• _Problem_:
Scan the records that follow, and whenever a line has the word "Bundeswehr", copy it.

○ ○ ○ ○ ○

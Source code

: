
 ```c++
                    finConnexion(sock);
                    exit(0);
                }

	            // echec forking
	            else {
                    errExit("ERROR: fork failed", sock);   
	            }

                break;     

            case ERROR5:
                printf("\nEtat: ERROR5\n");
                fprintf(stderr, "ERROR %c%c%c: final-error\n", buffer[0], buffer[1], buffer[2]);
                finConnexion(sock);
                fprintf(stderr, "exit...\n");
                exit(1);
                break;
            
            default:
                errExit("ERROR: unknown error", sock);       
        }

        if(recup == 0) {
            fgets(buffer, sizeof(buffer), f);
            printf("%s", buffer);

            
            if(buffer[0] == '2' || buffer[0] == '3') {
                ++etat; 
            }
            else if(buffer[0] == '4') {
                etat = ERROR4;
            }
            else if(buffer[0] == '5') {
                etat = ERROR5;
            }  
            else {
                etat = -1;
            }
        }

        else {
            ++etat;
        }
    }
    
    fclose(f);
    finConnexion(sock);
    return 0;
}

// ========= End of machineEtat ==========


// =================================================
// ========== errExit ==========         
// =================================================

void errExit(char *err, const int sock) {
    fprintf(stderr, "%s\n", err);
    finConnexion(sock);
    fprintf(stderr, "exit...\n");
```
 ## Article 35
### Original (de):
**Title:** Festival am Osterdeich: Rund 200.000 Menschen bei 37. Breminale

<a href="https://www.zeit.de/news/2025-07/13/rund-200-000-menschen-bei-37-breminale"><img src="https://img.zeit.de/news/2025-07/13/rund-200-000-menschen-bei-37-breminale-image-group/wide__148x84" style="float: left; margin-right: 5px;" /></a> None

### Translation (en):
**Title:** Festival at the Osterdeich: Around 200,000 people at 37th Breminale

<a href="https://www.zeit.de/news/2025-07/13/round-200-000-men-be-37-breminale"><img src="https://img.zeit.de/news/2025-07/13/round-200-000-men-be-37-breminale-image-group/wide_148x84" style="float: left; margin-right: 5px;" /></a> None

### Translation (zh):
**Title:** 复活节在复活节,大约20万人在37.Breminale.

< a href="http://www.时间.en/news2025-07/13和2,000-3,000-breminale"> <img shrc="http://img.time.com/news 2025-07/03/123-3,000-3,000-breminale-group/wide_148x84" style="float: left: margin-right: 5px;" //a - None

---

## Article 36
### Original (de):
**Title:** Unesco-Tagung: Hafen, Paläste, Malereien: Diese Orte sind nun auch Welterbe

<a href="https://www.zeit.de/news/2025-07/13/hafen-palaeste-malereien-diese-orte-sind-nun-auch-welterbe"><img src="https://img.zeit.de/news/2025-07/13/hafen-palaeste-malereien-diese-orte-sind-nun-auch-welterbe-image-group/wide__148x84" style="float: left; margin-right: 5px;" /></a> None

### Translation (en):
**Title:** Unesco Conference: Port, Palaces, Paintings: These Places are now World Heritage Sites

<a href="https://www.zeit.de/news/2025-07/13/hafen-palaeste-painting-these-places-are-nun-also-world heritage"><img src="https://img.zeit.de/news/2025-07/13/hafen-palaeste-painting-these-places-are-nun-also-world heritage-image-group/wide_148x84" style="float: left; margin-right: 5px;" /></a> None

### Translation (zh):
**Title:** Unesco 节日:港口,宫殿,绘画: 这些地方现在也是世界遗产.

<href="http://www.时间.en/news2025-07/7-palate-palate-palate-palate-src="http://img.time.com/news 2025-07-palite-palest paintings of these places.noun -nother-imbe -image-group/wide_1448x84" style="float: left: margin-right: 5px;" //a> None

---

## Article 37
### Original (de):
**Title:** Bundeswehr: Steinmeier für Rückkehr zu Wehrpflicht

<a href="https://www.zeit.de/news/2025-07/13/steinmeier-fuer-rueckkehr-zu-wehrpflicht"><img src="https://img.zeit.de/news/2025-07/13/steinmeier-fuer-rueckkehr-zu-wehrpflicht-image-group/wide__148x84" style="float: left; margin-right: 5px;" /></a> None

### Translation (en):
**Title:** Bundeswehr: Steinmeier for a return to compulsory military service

○ ○ ○ ○ ○

• _Output for this exercise_:
**Title:** Bundeswehr: Steinmeier für Rückkehr zu Wehrpflicht
**Title:** Bundeswehr: Steinmeier for a return to compulsory military service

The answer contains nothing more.